Once you have a large number of games, you need to compute the value of each position of those games. Resolving positions with 26 empty squares or less is reasonably quick with a program like EDAX and a fast multicore computer, but resolving positions with more empty squares is slow or even impossible. The only option left is to estimate the value of those positions as accurately as possible. This can be done in two ways: either you use your reference program to evaluate those position with its own alphabeta search and evaluation function, or you make statistics on your database of games and estimate the value of each position with a minimax ordering of the game tree. Also, don't forget that the Othello game has 8 symetries, which provides an easy mean to augment the set of training positions by x8.
As an indication of what is needed to train a good neural network to play Othello, FOREST uses a game database of more than one million games. And, the more game I add to the database, the better accuracy I obtain. Training a neural network is a never ending process.

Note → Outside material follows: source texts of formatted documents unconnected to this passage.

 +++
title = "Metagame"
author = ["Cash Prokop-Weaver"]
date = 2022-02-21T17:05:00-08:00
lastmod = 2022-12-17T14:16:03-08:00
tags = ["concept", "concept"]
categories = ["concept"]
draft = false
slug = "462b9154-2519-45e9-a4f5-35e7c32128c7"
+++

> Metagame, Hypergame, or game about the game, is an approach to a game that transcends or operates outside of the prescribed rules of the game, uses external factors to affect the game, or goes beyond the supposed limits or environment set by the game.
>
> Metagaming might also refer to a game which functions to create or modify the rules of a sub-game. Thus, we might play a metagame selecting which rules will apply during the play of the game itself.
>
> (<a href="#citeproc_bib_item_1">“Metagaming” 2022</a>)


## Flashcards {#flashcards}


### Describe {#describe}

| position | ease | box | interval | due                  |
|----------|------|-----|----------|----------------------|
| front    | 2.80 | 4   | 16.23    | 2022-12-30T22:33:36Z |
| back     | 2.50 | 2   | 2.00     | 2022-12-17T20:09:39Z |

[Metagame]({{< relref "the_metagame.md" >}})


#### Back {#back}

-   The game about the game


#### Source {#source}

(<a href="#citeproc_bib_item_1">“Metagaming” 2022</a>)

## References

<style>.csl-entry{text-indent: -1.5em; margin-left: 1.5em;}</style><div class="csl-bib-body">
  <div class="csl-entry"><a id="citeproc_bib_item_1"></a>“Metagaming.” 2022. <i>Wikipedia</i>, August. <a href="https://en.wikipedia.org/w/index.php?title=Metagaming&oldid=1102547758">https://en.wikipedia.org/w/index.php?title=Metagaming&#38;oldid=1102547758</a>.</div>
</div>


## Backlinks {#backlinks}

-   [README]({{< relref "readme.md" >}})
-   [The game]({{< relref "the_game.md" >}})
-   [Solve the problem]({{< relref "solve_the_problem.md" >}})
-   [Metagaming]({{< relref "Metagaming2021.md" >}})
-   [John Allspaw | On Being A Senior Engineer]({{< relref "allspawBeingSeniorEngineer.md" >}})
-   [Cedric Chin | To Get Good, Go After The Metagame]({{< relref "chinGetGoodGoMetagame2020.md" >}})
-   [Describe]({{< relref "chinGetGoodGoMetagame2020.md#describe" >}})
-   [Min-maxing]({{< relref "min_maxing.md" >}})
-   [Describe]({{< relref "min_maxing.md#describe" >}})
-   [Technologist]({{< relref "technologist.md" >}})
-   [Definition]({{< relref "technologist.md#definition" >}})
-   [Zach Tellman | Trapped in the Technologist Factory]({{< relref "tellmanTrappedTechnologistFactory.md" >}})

Note that, for many technical reasons, and to help the neural network to generalize, both the input data and the output scores must be normalized, i.e. scaled to the [1, +1] range. Ideally, the intermediate outputs of the hidden layers should also be normalized (batch normalization), but this raises difficulties at prediction time and is not absolutely necessary when the number of hidden layers is small, which is the case for Othello.
One of the main challenges of defining and training a neural network is to stay on the thin line between underfitting and overfitting.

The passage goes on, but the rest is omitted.